Stored items:
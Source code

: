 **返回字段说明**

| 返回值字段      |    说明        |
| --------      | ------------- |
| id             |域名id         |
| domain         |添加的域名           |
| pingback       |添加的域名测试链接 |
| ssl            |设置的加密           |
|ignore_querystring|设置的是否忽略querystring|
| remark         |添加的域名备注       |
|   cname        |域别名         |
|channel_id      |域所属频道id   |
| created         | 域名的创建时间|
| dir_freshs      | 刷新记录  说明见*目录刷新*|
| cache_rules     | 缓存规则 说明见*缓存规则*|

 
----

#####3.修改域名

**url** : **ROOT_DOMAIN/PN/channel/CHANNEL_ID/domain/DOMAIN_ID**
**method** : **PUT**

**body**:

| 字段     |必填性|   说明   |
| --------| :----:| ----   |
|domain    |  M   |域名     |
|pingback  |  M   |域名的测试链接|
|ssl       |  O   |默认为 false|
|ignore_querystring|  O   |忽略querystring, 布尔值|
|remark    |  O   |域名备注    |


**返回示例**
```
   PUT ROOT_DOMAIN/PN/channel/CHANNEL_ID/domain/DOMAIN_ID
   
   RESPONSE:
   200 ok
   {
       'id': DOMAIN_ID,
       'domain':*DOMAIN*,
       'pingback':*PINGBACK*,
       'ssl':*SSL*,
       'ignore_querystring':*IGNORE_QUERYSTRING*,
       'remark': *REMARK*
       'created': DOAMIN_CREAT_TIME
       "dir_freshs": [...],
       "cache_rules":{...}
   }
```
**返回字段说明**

§ TASK GOAL: Go through the entries above and report each line with the string "created" in it.

§ REPLY TO THE EXERCISE:
| created         | 域名的创建时间|
       'created': DOAMIN_CREAT_TIME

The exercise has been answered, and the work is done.